* [Problem to work on]
For each line below that holds the string "manage", add one to a tally; report that tally alone.

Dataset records
BEGIN

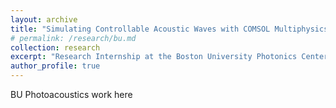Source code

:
 ```yaml
---
layout: archive
title: "Simulating Controllable Acoustic Waves with COMSOL Multiphysics"
# permalink: /research/bu.md
collection: research
excerpt: "Research Internship at the Boston University Photonics Center"
author_profile: true
---
```


BU Photoacoustics work here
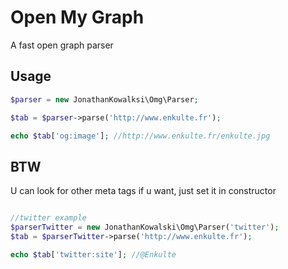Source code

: # Open My Graph
A fast open graph parser

## Usage

```php
$parser = new JonathanKowalksi\Omg\Parser;

$tab = $parser->parse('http://www.enkulte.fr');

echo $tab['og:image']; //http://www.enkulte.fr/enkulte.jpg
```

## BTW

U can look for other meta tags if u want, just set it in constructor

```php

//twitter example
$parserTwitter = new JonathanKowalski\Omg\Parser('twitter');
$tab = $parserTwitter->parse('http://www.enkulte.fr');

echo $tab['twitter:site']; //@Enkulte

```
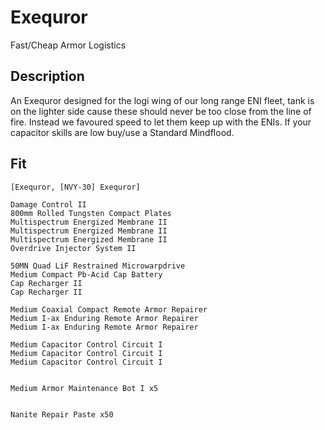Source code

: # Exequror

Fast/Cheap Armor Logistics

## Description

An Exequror designed for the logi wing of our long range ENI fleet, tank is on the lighter side cause
these should never be too close from the line of fire. Instead we favoured speed to let them keep up
with the ENIs. If your capacitor skills are low buy/use a Standard Mindflood.

## Fit
```
[Exequror, [NVY-30] Exequror]

Damage Control II
800mm Rolled Tungsten Compact Plates
Multispectrum Energized Membrane II
Multispectrum Energized Membrane II
Multispectrum Energized Membrane II
Overdrive Injector System II

50MN Quad LiF Restrained Microwarpdrive
Medium Compact Pb-Acid Cap Battery
Cap Recharger II
Cap Recharger II

Medium Coaxial Compact Remote Armor Repairer
Medium I-ax Enduring Remote Armor Repairer
Medium I-ax Enduring Remote Armor Repairer

Medium Capacitor Control Circuit I
Medium Capacitor Control Circuit I
Medium Capacitor Control Circuit I


Medium Armor Maintenance Bot I x5


Nanite Repair Paste x50
```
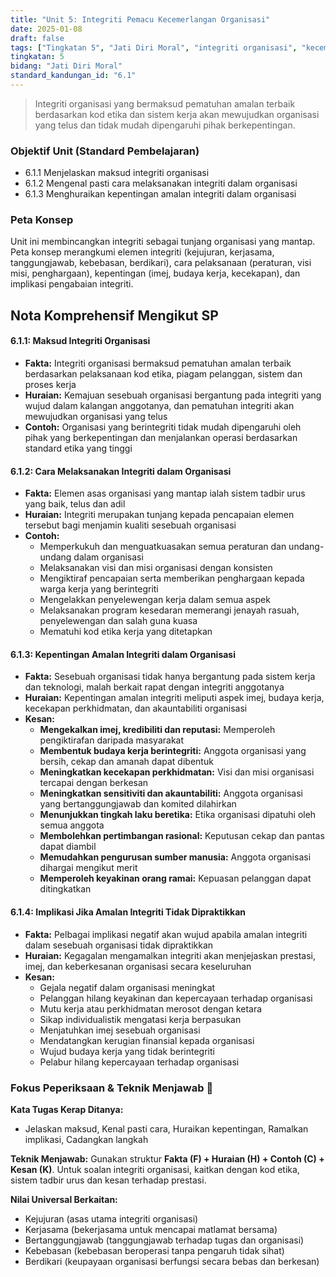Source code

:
 ```yaml
---
title: "Unit 5: Integriti Pemacu Kecemerlangan Organisasi"
date: 2025-01-08
draft: false
tags: ["Tingkatan 5", "Jati Diri Moral", "integriti organisasi", "kecemerlangan", "kod etika", "tadbir urus"]
tingkatan: 5
bidang: "Jati Diri Moral"
standard_kandungan_id: "6.1"
---
```


> Integriti organisasi yang bermaksud pematuhan amalan terbaik berdasarkan kod etika dan sistem kerja akan mewujudkan organisasi yang telus dan tidak mudah dipengaruhi pihak berkepentingan.

### Objektif Unit (Standard Pembelajaran)

- 6.1.1 Menjelaskan maksud integriti organisasi
- 6.1.2 Mengenal pasti cara melaksanakan integriti dalam organisasi
- 6.1.3 Menghuraikan kepentingan amalan integriti dalam organisasi

### Peta Konsep

Unit ini membincangkan integriti sebagai tunjang organisasi yang mantap. Peta konsep merangkumi elemen integriti (kejujuran, kerjasama, tanggungjawab, kebebasan, berdikari), cara pelaksanaan (peraturan, visi misi, penghargaan), kepentingan (imej, budaya kerja, kecekapan), dan implikasi pengabaian integriti.

## Nota Komprehensif Mengikut SP

#### 6.1.1: Maksud Integriti Organisasi

- **Fakta:** Integriti organisasi bermaksud pematuhan amalan terbaik berdasarkan pelaksanaan kod etika, piagam pelanggan, sistem dan proses kerja
- **Huraian:** Kemajuan sesebuah organisasi bergantung pada integriti yang wujud dalam kalangan anggotanya, dan pematuhan integriti akan mewujudkan organisasi yang telus
- **Contoh:** Organisasi yang berintegriti tidak mudah dipengaruhi oleh pihak yang berkepentingan dan menjalankan operasi berdasarkan standard etika yang tinggi

#### 6.1.2: Cara Melaksanakan Integriti dalam Organisasi

- **Fakta:** Elemen asas organisasi yang mantap ialah sistem tadbir urus yang baik, telus dan adil
- **Huraian:** Integriti merupakan tunjang kepada pencapaian elemen tersebut bagi menjamin kualiti sesebuah organisasi
- **Contoh:**
  - Memperkukuh dan menguatkuasakan semua peraturan dan undang-undang dalam organisasi
  - Melaksanakan visi dan misi organisasi dengan konsisten
  - Mengiktiraf pencapaian serta memberikan penghargaan kepada warga kerja yang berintegriti
  - Mengelakkan penyelewengan kerja dalam semua aspek
  - Melaksanakan program kesedaran memerangi jenayah rasuah, penyelewengan dan salah guna kuasa
  - Mematuhi kod etika kerja yang ditetapkan

#### 6.1.3: Kepentingan Amalan Integriti dalam Organisasi

- **Fakta:** Sesebuah organisasi tidak hanya bergantung pada sistem kerja dan teknologi, malah berkait rapat dengan integriti anggotanya
- **Huraian:** Kepentingan amalan integriti meliputi aspek imej, budaya kerja, kecekapan perkhidmatan, dan akauntabiliti organisasi
- **Kesan:**
  - **Mengekalkan imej, kredibiliti dan reputasi:** Memperoleh pengiktirafan daripada masyarakat
  - **Membentuk budaya kerja berintegriti:** Anggota organisasi yang bersih, cekap dan amanah dapat dibentuk
  - **Meningkatkan kecekapan perkhidmatan:** Visi dan misi organisasi tercapai dengan berkesan
  - **Meningkatkan sensitiviti dan akauntabiliti:** Anggota organisasi yang bertanggungjawab dan komited dilahirkan
  - **Menunjukkan tingkah laku beretika:** Etika organisasi dipatuhi oleh semua anggota
  - **Membolehkan pertimbangan rasional:** Keputusan cekap dan pantas dapat diambil
  - **Memudahkan pengurusan sumber manusia:** Anggota organisasi dihargai mengikut merit
  - **Memperoleh keyakinan orang ramai:** Kepuasan pelanggan dapat ditingkatkan

#### 6.1.4: Implikasi Jika Amalan Integriti Tidak Dipraktikkan

- **Fakta:** Pelbagai implikasi negatif akan wujud apabila amalan integriti dalam sesebuah organisasi tidak dipraktikkan
- **Huraian:** Kegagalan mengamalkan integriti akan menjejaskan prestasi, imej, dan keberkesanan organisasi secara keseluruhan
- **Kesan:**
  - Gejala negatif dalam organisasi meningkat
  - Pelanggan hilang keyakinan dan kepercayaan terhadap organisasi
  - Mutu kerja atau perkhidmatan merosot dengan ketara
  - Sikap individualistik mengatasi kerja berpasukan
  - Menjatuhkan imej sesebuah organisasi
  - Mendatangkan kerugian finansial kepada organisasi
  - Wujud budaya kerja yang tidak berintegriti
  - Pelabur hilang kepercayaan terhadap organisasi

### Fokus Peperiksaan & Teknik Menjawab 📝

**Kata Tugas Kerap Ditanya:**
- Jelaskan maksud, Kenal pasti cara, Huraikan kepentingan, Ramalkan implikasi, Cadangkan langkah

**Teknik Menjawab:**
Gunakan struktur **Fakta (F) + Huraian (H) + Contoh (C) + Kesan (K)**. Untuk soalan integriti organisasi, kaitkan dengan kod etika, sistem tadbir urus dan kesan terhadap prestasi.

**Nilai Universal Berkaitan:**
- Kejujuran (asas utama integriti organisasi)
- Kerjasama (bekerjasama untuk mencapai matlamat bersama)
- Bertanggungjawab (tanggungjawab terhadap tugas dan organisasi)
- Kebebasan (kebebasan beroperasi tanpa pengaruh tidak sihat)
- Berdikari (keupayaan organisasi berfungsi secara bebas dan berkesan)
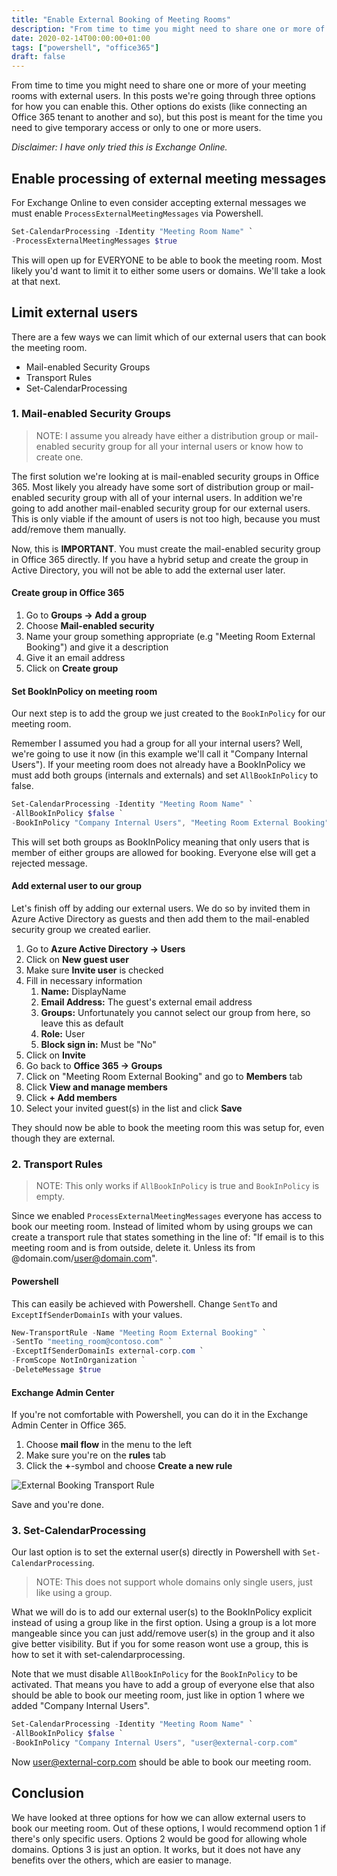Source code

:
 ```yaml
---
title: "Enable External Booking of Meeting Rooms"
description: "From time to time you might need to share one or more of your meeting rooms with external users. In this posts we're going through three options for how you can enable this"
date: 2020-02-14T00:00:00+01:00
tags: ["powershell", "office365"]
draft: false
---
```


From time to time you might need to share one or more of your meeting rooms with external users. In this posts we're going through three options for how you can enable this. Other options do exists (like connecting an Office 365 tenant to another and so), but this post is meant for the time you need to give temporary access or only to one or more users.

_Disclaimer: I have only tried this is Exchange Online._

## Enable processing of external meeting messages

For Exchange Online to even consider accepting external messages we must enable `ProcessExternalMeetingMessages` via Powershell.

```powershell
Set-CalendarProcessing -Identity "Meeting Room Name" `
-ProcessExternalMeetingMessages $true
```

This will open up for EVERYONE to be able to book the meeting room. Most likely you'd want to limit it to either some users or domains. We'll take a look at that next.

## Limit external users

There are a few ways we can limit which of our external users that can book the meeting room.

* Mail-enabled Security Groups
* Transport Rules
* Set-CalendarProcessing

### 1. Mail-enabled Security Groups


> NOTE: I assume you already have either a distribution group or mail-enabled security group for all your internal users or know how to create one.

The first solution we're looking at is mail-enabled security groups in Office 365. Most likely you already have some sort of distribution group or mail-enabled security group with all of your internal users. In addition we're going to add another mail-enabled security group for our external users. This is only viable if the amount of users is not too high, because you must add/remove them manually.

Now, this is **IMPORTANT**. You must create the mail-enabled security group in Office 365 directly. If you have a hybrid setup and create the group in Active Directory, you will not be able to add the external user later.

#### Create group in Office 365

1. Go to **Groups -> Add a group**
2. Choose **Mail-enabled security**
3. Name your group something appropriate (e.g "Meeting Room External Booking") and give it a description
4. Give it an email address
5. Click on **Create group**

#### Set BookInPolicy on meeting room

Our next step is to add the group we just created to the `BookInPolicy` for our meeting room.

Remember I assumed you had a group for all your internal users? Well, we're going to use it now (in this example we'll call it "Company Internal Users"). If your meeting room does not already have a BookInPolicy we must add both groups (internals and externals) and set `AllBookInPolicy` to false.


```powershell
Set-CalendarProcessing -Identity "Meeting Room Name" `
-AllBookInPolicy $false `
-BookInPolicy "Company Internal Users", "Meeting Room External Booking"
```

This will set both groups as BookInPolicy meaning that only users that is member of either groups are allowed for booking. Everyone else will get a rejected message.

#### Add external user to our group

Let's finish off by adding our external users. We do so by invited them in Azure Active Directory as guests and then add them to the mail-enabled security group we created earlier.


1. Go to **Azure Active Directory -> Users**
2. Click on **New guest user**
3. Make sure **Invite user** is checked
4. Fill in necessary information
    1. **Name:** DisplayName
    2. **Email Address:** The guest's external email address
    3. **Groups:** Unfortunately you cannot select our group from here, so leave this as default
    4. **Role:** User
    5. **Block sign in:** Must be "No"
5. Click on **Invite**
6. Go back to **Office 365 -> Groups**
7. Click on "Meeting Room External Booking" and go to **Members** tab
8. Click **View and manage members**
9. Click **+ Add members**
10. Select your invited guest(s) in the list and click **Save**

They should now be able to book the meeting room this was setup for, even though they are external.

### 2. Transport Rules

> NOTE: This only works if `AllBookInPolicy` is true and `BookInPolicy` is empty.

Since we enabled `ProcessExternalMeetingMessages` everyone has access to book our meeting room. Instead of limited whom by using groups we can create a transport rule that states something in the line of: "If email is to this meeting room and is from outside, delete it. Unless its from @domain.com/user@domain.com".

#### Powershell

This can easily be achieved with Powershell. Change `SentTo` and `ExceptIfSenderDomainIs` with your values.

```powershell
New-TransportRule -Name "Meeting Room External Booking" `
-SentTo "meeting_room@contoso.com" `
-ExceptIfSenderDomainIs external-corp.com `
-FromScope NotInOrganization `
-DeleteMessage $true
```

#### Exchange Admin Center

If you're not comfortable with Powershell, you can do it in the Exchange Admin Center in Office 365.

1. Choose **mail flow** in the menu to the left
2. Make sure you're on the **rules** tab
3. Click the **+**-symbol and choose **Create a new rule**

![External Booking Transport Rule](/images/external-booking-transport-rule.png)

Save and you're done.

### 3. Set-CalendarProcessing

Our last option is to set the external user(s) directly in Powershell with `Set-CalendarProcessing`.


> NOTE: This does not support whole domains only single users, just like using a group.

What we will do is to add our external user(s) to the BookInPolicy explicit instead of using a group like in the first option. Using a group is a lot more mangeable since you can just add/remove user(s) in the group and it also give better visibility. But if you for some reason wont use a group, this is how to set it with set-calendarprocessing.

Note that we must disable `AllBookInPolicy` for the `BookInPolicy` to be activated. That means you have to add a group of everyone else that also should be able to book our meeting room, just like in option 1 where we added "Company Internal Users".

```powershell
Set-CalendarProcessing -Identity "Meeting Room Name" `
-AllBookInPolicy $false `
-BookInPolicy "Company Internal Users", "user@external-corp.com"
```

Now user@external-corp.com should be able to book our meeting room.

## Conclusion

We have looked at three options for how we can allow external users to book our meeting room. Out of these options, I would recommend option 1 if there's only specific users. Options 2 would be good for allowing whole domains. Options 3 is just an option. It works, but it does not have any benefits over the others, which are easier to manage.
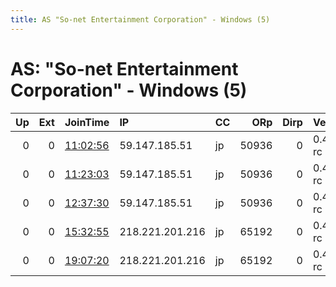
 ```yaml
---
title: AS "So-net Entertainment Corporation" - Windows (5)
---
```


# AS: "So-net Entertainment Corporation" - Windows (5)

|   Up |   Ext | JoinTime                                                                                            | IP              | CC   |   ORp |   Dirp | Version    | Contact   | Nickname   |   eFamMembers |
|-----:|------:|:----------------------------------------------------------------------------------------------------|:----------------|:-----|------:|-------:|:-----------|:----------|:-----------|--------------:|
|    0 |     0 | [11:02:56](https://metrics.torproject.org/rs.html#details/A02415F8C75E2F960624FAE124DE46E0A415C64C) | 59.147.185.51   | jp   | 50936 |      0 | 0.4.0.4-rc | None      | default    |             1 |
|    0 |     0 | [11:23:03](https://metrics.torproject.org/rs.html#details/F131947173959DEB344E883733AF1523C6C987C0) | 59.147.185.51   | jp   | 50936 |      0 | 0.4.0.4-rc | None      | default    |             1 |
|    0 |     0 | [12:37:30](https://metrics.torproject.org/rs.html#details/C9F4467A33CA311E62DB7CD147DD55A83FFFF8CC) | 59.147.185.51   | jp   | 50936 |      0 | 0.4.0.4-rc | None      | default    |             1 |
|    0 |     0 | [15:32:55](https://metrics.torproject.org/rs.html#details/A1D07E2E46CFD99995CD58DFFE0B3D0DC3060B80) | 218.221.201.216 | jp   | 65192 |      0 | 0.4.0.4-rc | None      | default    |             1 |
|    0 |     0 | [19:07:20](https://metrics.torproject.org/rs.html#details/96030330097F507546428F181CF1512655237092) | 218.221.201.216 | jp   | 65192 |      0 | 0.4.0.4-rc | None      | default    |             1 |
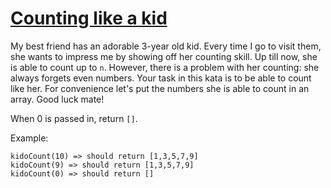 # [Counting like a kid](https://www.codewars.com/kata/counting-like-a-kid "https://www.codewars.com/kata/58e8c25806db4de3da00011c")

My best friend has an adorable 3-year old kid. Every time I go to visit them, she wants to impress me by showing off her counting skill. Up till now, she is able to count up to `n`. However, there is a problem with her counting: she always forgets even numbers. Your task in this kata is to be able to count like her. For convenience let's put the numbers she is able to count in an array. Good luck mate!

When 0 is passed in, return `[]`.

Example:

```
kidoCount(10) => should return [1,3,5,7,9]
kidoCount(9) => should return [1,3,5,7,9]
kidoCount(0) => should return []
```
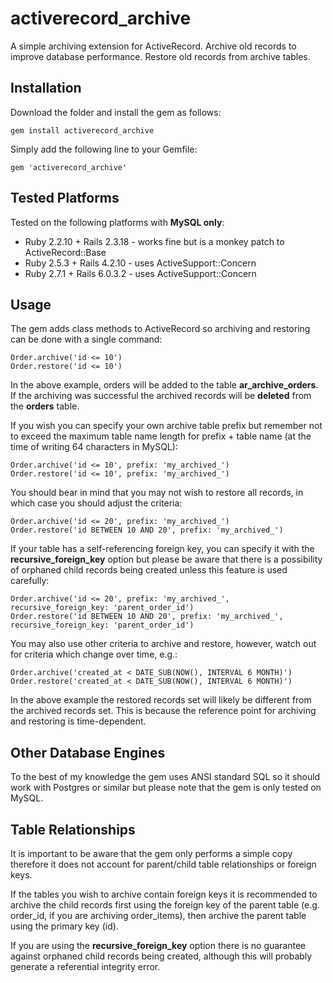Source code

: # activerecord_archive
A simple archiving extension for ActiveRecord. Archive old records to improve database performance. Restore old records from archive tables.

## Installation
Download the folder and install the gem as follows:
```
gem install activerecord_archive
```
Simply add the following line to your Gemfile:
```
gem 'activerecord_archive'
```
## Tested Platforms
Tested on the following platforms with **MySQL only**:
* Ruby 2.2.10 + Rails 2.3.18 - works fine but is a monkey patch to ActiveRecord::Base
* Ruby 2.5.3 + Rails 4.2.10 - uses ActiveSupport::Concern
* Ruby 2.7.1 + Rails 6.0.3.2 - uses ActiveSupport::Concern
## Usage
The gem adds class methods to ActiveRecord so archiving and restoring can be done with a single command:
```
Order.archive('id <= 10')
Order.restore('id <= 10')
```
In the above example, orders will be added to the table **ar_archive_orders**. If the archiving was successful the archived records will be **deleted** from the **orders** table.

If you wish you can specify your own archive table prefix but remember not to exceed the maximum table name length for prefix + table name (at the time of writing 64 characters in MySQL):
```
Order.archive('id <= 10', prefix: 'my_archived_')
Order.restore('id <= 10', prefix: 'my_archived_')
```
You should bear in mind that you may not wish to restore all records, in which case you should adjust the criteria:
```
Order.archive('id <= 20', prefix: 'my_archived_')
Order.restore('id BETWEEN 10 AND 20', prefix: 'my_archived_')
```
If your table has a self-referencing foreign key, you can specify it with the **recursive_foreign_key** option but please be aware that there is a possibility of orphaned child records being created unless this feature is used carefully:
```
Order.archive('id <= 20', prefix: 'my_archived_', recursive_foreign_key: 'parent_order_id')
Order.restore('id BETWEEN 10 AND 20', prefix: 'my_archived_', recursive_foreign_key: 'parent_order_id')
```
You may also use other criteria to archive and restore, however, watch out for criteria which change over time, e.g.:
```
Order.archive('created_at < DATE_SUB(NOW(), INTERVAL 6 MONTH)')
Order.restore('created_at < DATE_SUB(NOW(), INTERVAL 6 MONTH)')
```
In the above example the restored records set will likely be different from the archived records set. This is because the reference point for archiving and restoring is time-dependent. 
## Other Database Engines
To the best of my knowledge the gem uses ANSI standard SQL so it should work with Postgres or similar but please note that the gem is only tested on MySQL.
## Table Relationships
It is important to be aware that the gem only performs a simple copy therefore it does not account for parent/child table relationships or foreign keys.

If the tables you wish to archive contain foreign keys it is recommended to archive the child records first using the foreign key of the parent table (e.g. order_id, if you are archiving order\_items), then archive the parent table using the primary key (id).

If you are using the **recursive_foreign_key** option there is no guarantee against orphaned child records being created, although this will probably generate a referential integrity error.
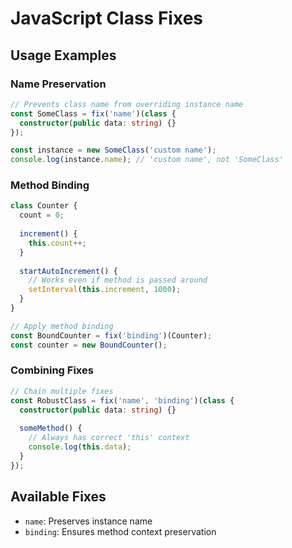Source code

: # JavaScript Class Fixes

## Usage Examples

### Name Preservation
```typescript
// Prevents class name from overriding instance name
const SomeClass = fix('name')(class {
  constructor(public data: string) {}
});

const instance = new SomeClass('custom name');
console.log(instance.name); // 'custom name', not 'SomeClass'
```

### Method Binding
```typescript
class Counter {
  count = 0;
  
  increment() {
    this.count++;
  }
  
  startAutoIncrement() {
    // Works even if method is passed around
    setInterval(this.increment, 1000);
  }
}

// Apply method binding
const BoundCounter = fix('binding')(Counter);
const counter = new BoundCounter();
```

### Combining Fixes
```typescript
// Chain multiple fixes
const RobustClass = fix('name', 'binding')(class {
  constructor(public data: string) {}
  
  someMethod() {
    // Always has correct 'this' context
    console.log(this.data);
  }
});
```

## Available Fixes
- `name`: Preserves instance name
- `binding`: Ensures method context preservation
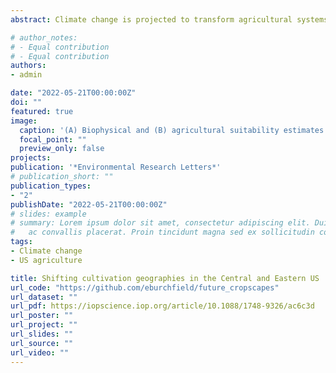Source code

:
 ```yaml
---
abstract: Climate change is projected to transform agricultural systems around the globe. Though climate strongly influences where and how farmers cultivate, millennia of agricultural innovation have expanded cultivation geographies far beyond what sun, soil, and water alone can support. Evaluating how climate interacts with human activity to shape cultivation possibilities for farmers is vital to understanding the impacts of climate change on agriculture. I assess how climate interacts with agricultural activity to shape the cultivation geographies of six major crops: corn, soy, wheat, cotton, hay and alfalfa. For each crop, I model biophysical suitability, or the probability of a crop's occurrence given only biophysical conditions, and agricultural suitability, or the probability of a crops occurrence given biophysical conditions as well as agricultural inputs, farm resources, and farm(er) characteristics. Though biophysical conditions strongly shape cultivation geographies, agricultural activity-particularly the use of crop insurance and agricultural inputs-amplifies and expands the cultivation geographies of these major crops, often into regions biophysically unsuited to their cultivation. I project biophysically driven shifts in cultivation geographies to 2100 under low, moderate, and high emissions scenarios and find that these geographies will shift strongly north, with the Corn Belt becoming unsuitable to the cultivation of corn by 2100. These results indicate that significant agricultural adaptation will be necessary and inevitable in the Central and Eastern U.S.

# author_notes:
# - Equal contribution
# - Equal contribution
authors:
- admin

date: "2022-05-21T00:00:00Z"
doi: ""
featured: true
image:
  caption: '(A) Biophysical and (B) agricultural suitability estimates for the Central and Eastern U.S. (C) The difference between the agricultural and biophysical suitability shows the amplification of biophysical suitability brought by agricultural activity.'
  focal_point: ""
  preview_only: false
projects: 
publication: '*Environmental Research Letters*'
# publication_short: ""
publication_types:
- "2"
publishDate: "2022-05-21T00:00:00Z"
# slides: example
# summary: Lorem ipsum dolor sit amet, consectetur adipiscing elit. Duis posuere tellus
#   ac convallis placerat. Proin tincidunt magna sed ex sollicitudin condimentum.
tags:
- Climate change
- US agriculture

title: Shifting cultivation geographies in the Central and Eastern US
url_code: "https://github.com/eburchfield/future_cropscapes"
url_dataset: ""
url_pdf: https://iopscience.iop.org/article/10.1088/1748-9326/ac6c3d
url_poster: ""
url_project: ""
url_slides: ""
url_source: ""
url_video: ""
---
```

END

* [Exercise solution]
2